The function millis() is called in every state so that there is always the current time available. Since we do not exactly know how long the processing for one state takes, we cannot be sure that we really get every milliseconds value. Therefore, the comparisons are done with  $\leq$  and > instead of = and  $\neq$ .

*Example 1.* Most Arduino boards have an LED already connected to Port 13. With the following program we can let this LED blink with 1000 ms on, then 1000 ms off, and so on. The similar program BinkWithoutDelay from the Arduino tutorial has 16 lines of code.

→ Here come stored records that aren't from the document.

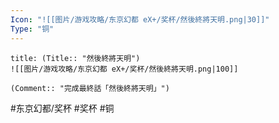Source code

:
 ```yaml
---
Icon: "![[图片/游戏攻略/东京幻都 eX+/奖杯/然後終將天明.png|30]]"
Type: "铜"
---
```

```ad-common-bronze-trophy
title: (Title:: "然後終將天明")
![[图片/游戏攻略/东京幻都 eX+/奖杯/然後終將天明.png|100]]

(Comment:: "完成最終話「然後終將天明」")
```

#东京幻都/奖杯 #奖杯 #铜
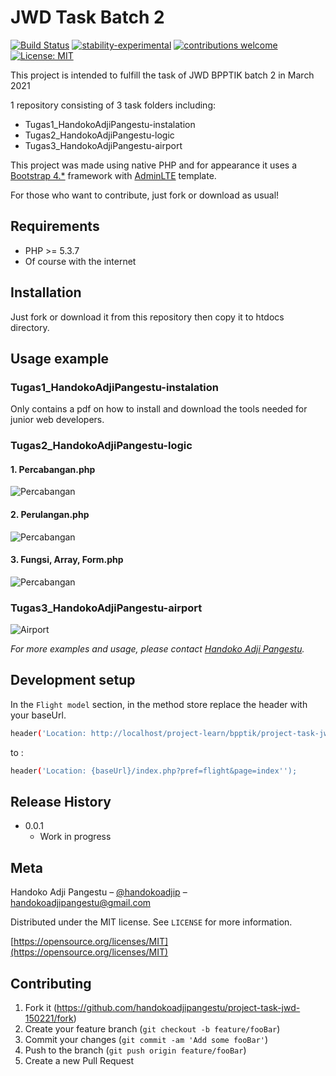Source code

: # JWD Task Batch 2

[![Build Status](https://travis-ci.org/dwyl/esta.svg?branch=master)](https://github.com/handokoadjipangestu/project-task-jwd-150221)
[![stability-experimental](https://img.shields.io/badge/stability-experimental-orange.svg)](https://github.com/handokoadjipangestu/project-task-jwd-150221)
[![contributions welcome](https://img.shields.io/badge/contributions-welcome-brightgreen.svg?style=flat)](https://github.com/handokoadjipangestu/project-task-jwd-150221/fork)
[![License: MIT](https://img.shields.io/badge/License-MIT-yellow.svg)](https://opensource.org/licenses/MIT)

This project is intended to fulfill the task of JWD BPPTIK batch 2 in March 2021

1 repository consisting of 3 task folders including:

- Tugas1_HandokoAdjiPangestu-instalation
- Tugas2_HandokoAdjiPangestu-logic
- Tugas3_HandokoAdjiPangestu-airport

This project was made using native PHP and for appearance it uses a [Bootstrap 4.\*](https://getbootstrap.com/docs/4.0/getting-started/introduction/) framework with [AdminLTE](https://adminlte.io/) template.

For those who want to contribute, just fork or download as usual!

## Requirements

- PHP >= 5.3.7
- Of course with the internet

## Installation

Just fork or download it from this repository then copy it to htdocs directory.

## Usage example

### Tugas1_HandokoAdjiPangestu-instalation

Only contains a pdf on how to install and download the tools needed for junior web developers.

### Tugas2_HandokoAdjiPangestu-logic

#### 1. Percabangan.php

![Percabangan](http://bebaskripsi.000webhostapp.com/project-task-jwd-150221/Tugas2_HandokoAdjiPangestu-logic-1.png)

#### 2. Perulangan.php

![Percabangan](http://bebaskripsi.000webhostapp.com/project-task-jwd-150221/Tugas2_HandokoAdjiPangestu-logic-2.png)

#### 3. Fungsi, Array, Form.php

![Percabangan](http://bebaskripsi.000webhostapp.com/project-task-jwd-150221/Tugas2_HandokoAdjiPangestu-logic-3.png)

### Tugas3_HandokoAdjiPangestu-airport

![Airport](http://bebaskripsi.000webhostapp.com/project-task-jwd-150221/Tugas3_HandokoAdjiPangestu-airport-dashboard.png)

_For more examples and usage, please contact [Handoko Adji Pangestu](https://www.instagram.com/handokoadjip/)._

## Development setup

In the `Flight model` section, in the method store replace the header with your baseUrl.

```sh
header('Location: http://localhost/project-learn/bpptik/project-task-jwd-150221-airport/index.php?pref=flight&page=index');
```

to :

```sh
header('Location: {baseUrl}/index.php?pref=flight&page=index'');
```

## Release History

- 0.0.1
  - Work in progress

## Meta

Handoko Adji Pangestu – [@handokoadjip](https://www.instagram.com/handokoadjip/) – handokoadjipangestu@gmail.com

Distributed under the MIT license. See `LICENSE` for more information.

[https://opensource.org/licenses/MIT](https://opensource.org/licenses/MIT)

## Contributing

1. Fork it (<https://github.com/handokoadjipangestu/project-task-jwd-150221/fork>)
2. Create your feature branch (`git checkout -b feature/fooBar`)
3. Commit your changes (`git commit -am 'Add some fooBar'`)
4. Push to the branch (`git push origin feature/fooBar`)
5. Create a new Pull Request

The internal Datalog version (with all abbreviations expanded) of the program is shown in Fig. 2.  $\hfill \Box$ 

# **3** Generalized Exclusion Constraints

Obviously, it should be excluded that digitalWrite is called in the same state and for the same port with two different values. Since no specific sequence is

(1) call\_pinMode(0, 13, #OUTPUT). (2) turn\_on(1). (3) delayed\_turn\_off(S, From, 1000)  $\leftarrow$  $turn_on(T) \land ret_millis(T, From) \land succ(T, S).$ (4) delayed\_turn\_off(S, From, Delay)  $\leftarrow$ delayed\_turn\_off(T, From, Delay)  $\land$  $\mathsf{ret}_\mathsf{millis}(\mathsf{T},\mathsf{Now}) \land \mathsf{From} + \mathsf{Delay} < \mathsf{Now} \land \mathsf{succ}(\mathsf{T},\mathsf{S}).$ (5) turn\_off(S)  $\leftarrow$ delayed\_turn\_off(T, From, Delay)  $\land$  $ret_millis(T, Now) \land From + Delay \ge Now \land succ(T, S).$ (6) delayed\_turn\_on(S, From, 1000)  $\leftarrow$  $turn_off(T) \land ret_millis(T, From) \land succ(T, S).$ (7) delayed\_turn\_on(S, From, Delay)  $\leftarrow$ delayed\_turn\_on(T, From, Delay)  $\land$  $ret_millis(T, Now) \land From + Delay < Now \land succ(T, S).$ (8) turn\_on(S)  $\leftarrow$  $\mathsf{delayed\_turn\_on}(\mathsf{T},\mathsf{From},\mathsf{Delay}) \land \\$  $\mathsf{ret}_{\mathsf{millis}}(\mathsf{T},\mathsf{Now}) \land \mathsf{From} + \mathsf{Delay} \ge \mathsf{Now} \land \mathsf{succ}(\mathsf{T},\mathsf{S}).$ (9) call\_digitalWrite(T, 13, #HIGH)  $\leftarrow$  $turn_on(T)$ . (10) call\_digitalWrite(T, 13, #LOW)  $\leftarrow$  $turn_off(T)$ . (11) always(0). (12)  $always(S) \leftarrow always(T) \land succ(T, S)$ . (13) call\_millis(T)  $\leftarrow$  always(T).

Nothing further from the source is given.